Eat in the Dark
Has the power ever gone out at your house or apartment? You probably have candles and flashlights to brighten the room a bit, but the relative darkness still makes the most basic tasks -- bathing, cooking, eating -- a little more difficult. So imagine how inconvenient it would be to have dinner in total darkness. And now you can find out exactly what that's like, thanks to a string of new restaurants that serve customers in pitch-black dining rooms.

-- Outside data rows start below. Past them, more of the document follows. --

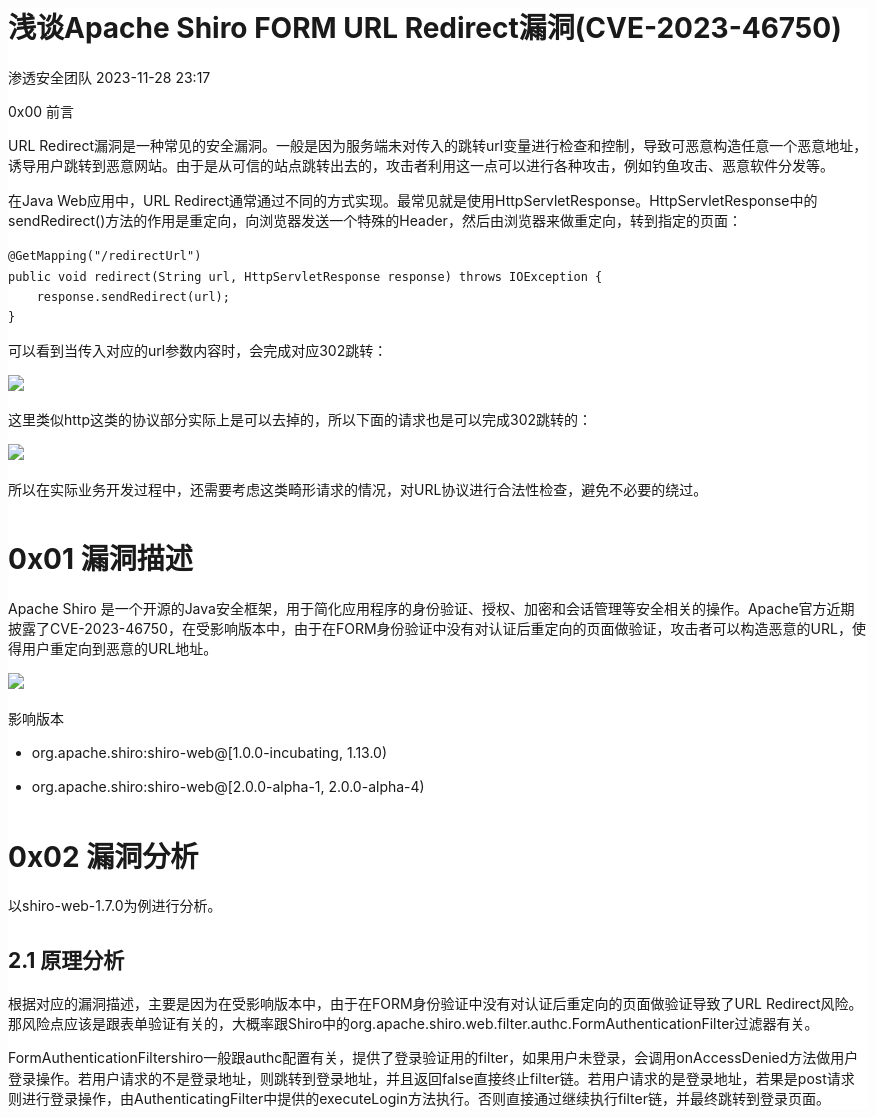 #  浅谈Apache Shiro FORM URL Redirect漏洞(CVE-2023-46750)   
 渗透安全团队   2023-11-28 23:17  
  
0x00 前言  
  
URL Redirect漏洞是一种常见的安全漏洞。一般是因为服务端未对传入的跳转url变量进行检查和控制，导致可恶意构造任意一个恶意地址，诱导用户跳转到恶意网站。由于是从可信的站点跳转出去的，攻击者利用这一点可以进行各种攻击，例如钓鱼攻击、恶意软件分发等。  
  
在Java Web应用中，URL Redirect通常通过不同的方式实现。最常见就是使用HttpServletResponse。HttpServletResponse中的sendRedirect()方法的作用是重定向，向浏览器发送一个特殊的Header，然后由浏览器来做重定向，转到指定的页面：  
```
@GetMapping("/redirectUrl")
public void redirect(String url, HttpServletResponse response) throws IOException {
    response.sendRedirect(url);
}

```  
  
可以看到当传入对应的url参数内容时，会完成对应302跳转：  
  
![](https://mmbiz.qpic.cn/sz_mmbiz_png/CBJYPapLzSF5pNDyePZTJztk0HBibX8mJXAuy3w5uPHkVtLVXucRqE41cW9lTwJCwibvtOSS0LNeNSP1iav2D0hIQ/640?wx_fmt=png&from=appmsg&random=0.7918060721294986 "")  
  
这里类似http这类的协议部分实际上是可以去掉的，所以下面的请求也是可以完成302跳转的：  
  
![](https://mmbiz.qpic.cn/sz_mmbiz_png/CBJYPapLzSF5pNDyePZTJztk0HBibX8mJIyDlIMSntDRp8JnoTFFn0xB9vpibfDKDG82dAdL9xWlwibP7zmNkViaTg/640?wx_fmt=png&from=appmsg&random=0.038088621987989235 "")  
  
所以在实际业务开发过程中，还需要考虑这类畸形请求的情况，对URL协议进行合法性检查，避免不必要的绕过。  
# 0x01 漏洞描述  
  
Apache Shiro 是一个开源的Java安全框架，用于简化应用程序的身份验证、授权、加密和会话管理等安全相关的操作。Apache官方近期披露了CVE-2023-46750，在受影响版本中，由于在FORM身份验证中没有对认证后重定向的页面做验证，攻击者可以构造恶意的URL，使得用户重定向到恶意的URL地址。  
  
![](https://mmbiz.qpic.cn/sz_mmbiz_png/CBJYPapLzSF5pNDyePZTJztk0HBibX8mJLLJfbs8RzjqqzVCqujMP7sEyXTDQr2qL4kibdrMge0tpJulicEyXKDpA/640?wx_fmt=png&from=appmsg&random=0.9341494051476176 "")  
  
影响版本  
- org.apache.shiro:shiro-web@[1.0.0-incubating, 1.13.0)  
  
- org.apache.shiro:shiro-web@[2.0.0-alpha-1, 2.0.0-alpha-4)  
  
# 0x02 漏洞分析  
  
以shiro-web-1.7.0为例进行分析。  
## 2.1 原理分析  
  
根据对应的漏洞描述，主要是因为在受影响版本中，由于在FORM身份验证中没有对认证后重定向的页面做验证导致了URL Redirect风险。那风险点应该是跟表单验证有关的，大概率跟Shiro中的org.apache.shiro.web.filter.authc.FormAuthenticationFilter过滤器有关。  
  
FormAuthenticationFiltershiro一般跟authc配置有关，提供了登录验证用的filter，如果用户未登录，会调用onAccessDenied方法做用户登录操作。若用户请求的不是登录地址，则跳转到登录地址，并且返回false直接终止filter链。若用户请求的是登录地址，若果是post请求则进行登录操作，由AuthenticatingFilter中提供的executeLogin方法执行。否则直接通过继续执行filter链，并最终跳转到登录页面。  
  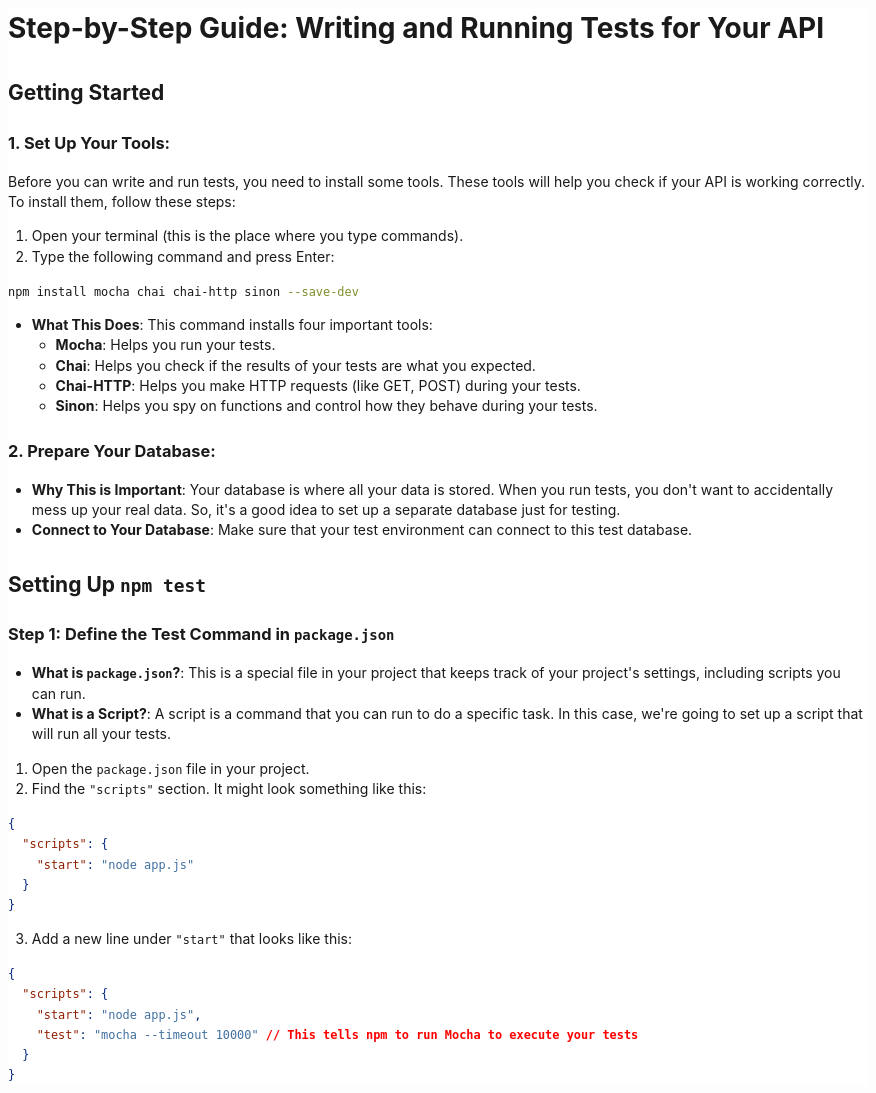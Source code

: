 # Step-by-Step Guide: Writing and Running Tests for Your API

## Getting Started

### 1. **Set Up Your Tools**:
   Before you can write and run tests, you need to install some tools. These tools will help you check if your API is working correctly. To install them, follow these steps:

   1. Open your terminal (this is the place where you type commands).
   2. Type the following command and press Enter:

   ```bash
   npm install mocha chai chai-http sinon --save-dev
   ```

   - **What This Does**: This command installs four important tools:
     - **Mocha**: Helps you run your tests.
     - **Chai**: Helps you check if the results of your tests are what you expected.
     - **Chai-HTTP**: Helps you make HTTP requests (like GET, POST) during your tests.
     - **Sinon**: Helps you spy on functions and control how they behave during your tests.

### 2. **Prepare Your Database**:
   - **Why This is Important**: Your database is where all your data is stored. When you run tests, you don't want to accidentally mess up your real data. So, it's a good idea to set up a separate database just for testing.
   - **Connect to Your Database**: Make sure that your test environment can connect to this test database.

## Setting Up `npm test`

### Step 1: **Define the Test Command in `package.json`**
   - **What is `package.json`?**: This is a special file in your project that keeps track of your project's settings, including scripts you can run.
   - **What is a Script?**: A script is a command that you can run to do a specific task. In this case, we're going to set up a script that will run all your tests.

   1. Open the `package.json` file in your project.
   2. Find the `"scripts"` section. It might look something like this:

   ```json
   {
     "scripts": {
       "start": "node app.js"
     }
   }
   ```

   3. Add a new line under `"start"` that looks like this:

   ```json
   {
     "scripts": {
       "start": "node app.js",
       "test": "mocha --timeout 10000" // This tells npm to run Mocha to execute your tests
     }
   }
   ```
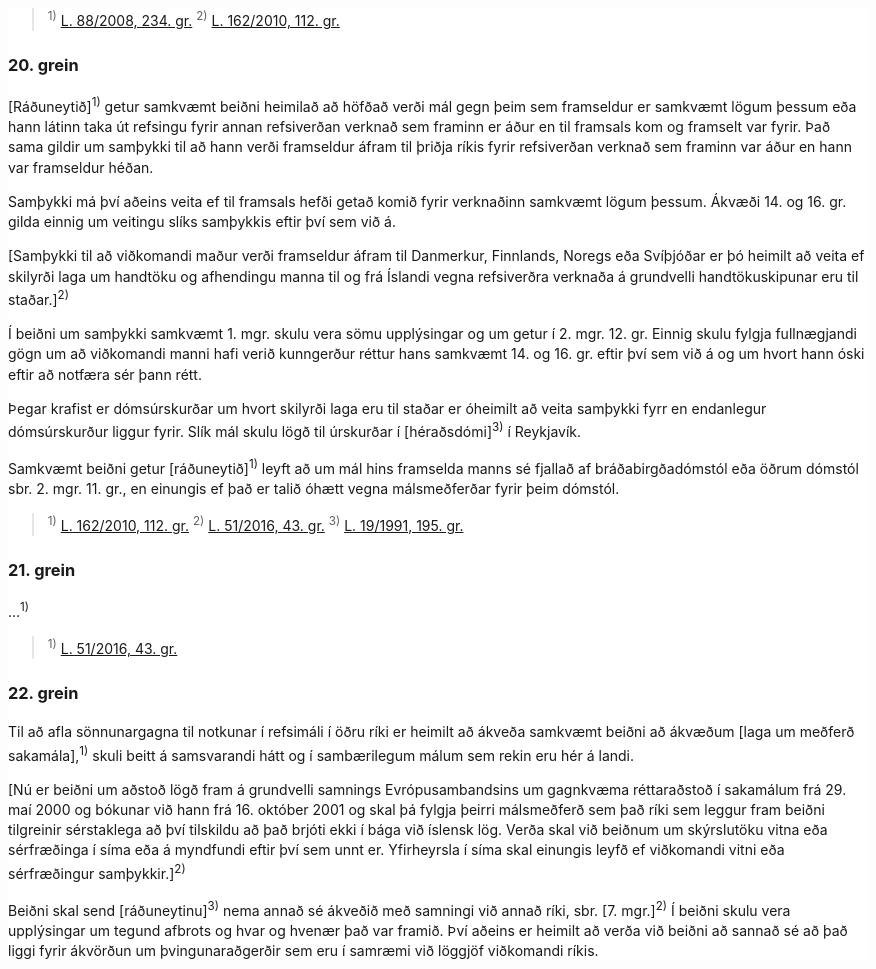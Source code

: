 > <sup>1)</sup> [L. 88/2008, 234. gr.](https://althingi.is/altext/stjt/2008.088.html#G234) <sup>2)</sup> [L. 162/2010, 112. gr.](https://althingi.is/altext/stjt/2010.162.html)

### 20. grein

[Ráðuneytið]<sup>1)</sup> getur samkvæmt beiðni heimilað að höfðað verði mál gegn þeim sem framseldur er samkvæmt lögum þessum eða hann látinn taka út refsingu fyrir annan refsiverðan verknað sem framinn er áður en til framsals kom og framselt var fyrir. Það sama gildir um samþykki til að hann verði framseldur áfram til þriðja ríkis fyrir refsiverðan verknað sem framinn var áður en hann var framseldur héðan.

Samþykki má því aðeins veita ef til framsals hefði getað komið fyrir verknaðinn samkvæmt lögum þessum. Ákvæði 14. og 16. gr. gilda einnig um veitingu slíks samþykkis eftir því sem við á.

[Samþykki til að viðkomandi maður verði framseldur áfram til Danmerkur, Finnlands, Noregs eða Svíþjóðar er þó heimilt að veita ef skilyrði laga um handtöku og afhendingu manna til og frá Íslandi vegna refsiverðra verknaða á grundvelli handtökuskipunar eru til staðar.]<sup>2)</sup> 

Í beiðni um samþykki samkvæmt 1. mgr. skulu vera sömu upplýsingar og um getur í 2. mgr. 12. gr. Einnig skulu fylgja fullnægjandi gögn um að viðkomandi manni hafi verið kunngerður réttur hans samkvæmt 14. og 16. gr. eftir því sem við á og um hvort hann óski eftir að notfæra sér þann rétt.

Þegar krafist er dómsúrskurðar um hvort skilyrði laga eru til staðar er óheimilt að veita samþykki fyrr en endanlegur dómsúrskurður liggur fyrir. Slík mál skulu lögð til úrskurðar í [héraðsdómi]<sup>3)</sup> í Reykjavík.

Samkvæmt beiðni getur [ráðuneytið]<sup>1)</sup> leyft að um mál hins framselda manns sé fjallað af bráðabirgðadómstól eða öðrum dómstól sbr. 2. mgr. 11. gr., en einungis ef það er talið óhætt vegna málsmeðferðar fyrir þeim dómstól.

> <sup>1)</sup> [L. 162/2010, 112. gr.](https://althingi.is/altext/stjt/2010.162.html) <sup>2)</sup> [L. 51/2016, 43. gr.](https://althingi.is/altext/stjt/2016.051.html#G43) <sup>3)</sup> [L. 19/1991, 195. gr.](https://althingi.is/altext/stjt/1991.019.html)

### 21. grein

…<sup>1)</sup> 

> <sup>1)</sup> [L. 51/2016, 43. gr.](https://althingi.is/altext/stjt/2016.051.html#G43)

### 22. grein

Til að afla sönnunargagna til notkunar í refsimáli í öðru ríki er heimilt að ákveða samkvæmt beiðni að ákvæðum [laga um meðferð sakamála],<sup>1)</sup> skuli beitt á samsvarandi hátt og í sambærilegum málum sem rekin eru hér á landi.

[Nú er beiðni um aðstoð lögð fram á grundvelli samnings Evrópusambandsins um gagnkvæma réttaraðstoð í sakamálum frá 29. maí 2000 og bókunar við hann frá 16. október 2001 og skal þá fylgja þeirri málsmeðferð sem það ríki sem leggur fram beiðni tilgreinir sérstaklega að því tilskildu að það brjóti ekki í bága við íslensk lög. Verða skal við beiðnum um skýrslutöku vitna eða sérfræðinga í síma eða á myndfundi eftir því sem unnt er. Yfirheyrsla í síma skal einungis leyfð ef viðkomandi vitni eða sérfræðingur samþykkir.]<sup>2)</sup> 

Beiðni skal send [ráðuneytinu]<sup>3)</sup> nema annað sé ákveðið með samningi við annað ríki, sbr. [7. mgr.]<sup>2)</sup> Í beiðni skulu vera upplýsingar um tegund afbrots og hvar og hvenær það var framið. Því aðeins er heimilt að verða við beiðni að sannað sé að það liggi fyrir ákvörðun um þvingunaraðgerðir sem eru í samræmi við löggjöf viðkomandi ríkis.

As you might expect, the experience at an unlit restaurant is much different from one with lights. First, customers enter into an illuminated entrance hall where they order from a menu of dark-friendly foods (no peas, spaghetti, or meat with bones, for example). Then, they're led to their tables in a room totally devoid of light; not even glowing watches or cell phones are allowed. Typically, a staff of blind or visually impaired waiters and waitresses, accustomed to navigating places without the benefit of sight, serves food to patrons who struggle to herd it onto their forks and spoons. While the logistics of eating in the dark can be a challenge, the real reward is the flavor of the food itself. In an environment that renders the eyes useless, the senses of taste and smell are heightened, offering an unforgettable eating adventure.
Sound fun? Then visit Opaque, with locations in Los Angeles, San Francisco, San Diego, Dallas and New York, or one of many other dark dining restaurants across Europe and Asia.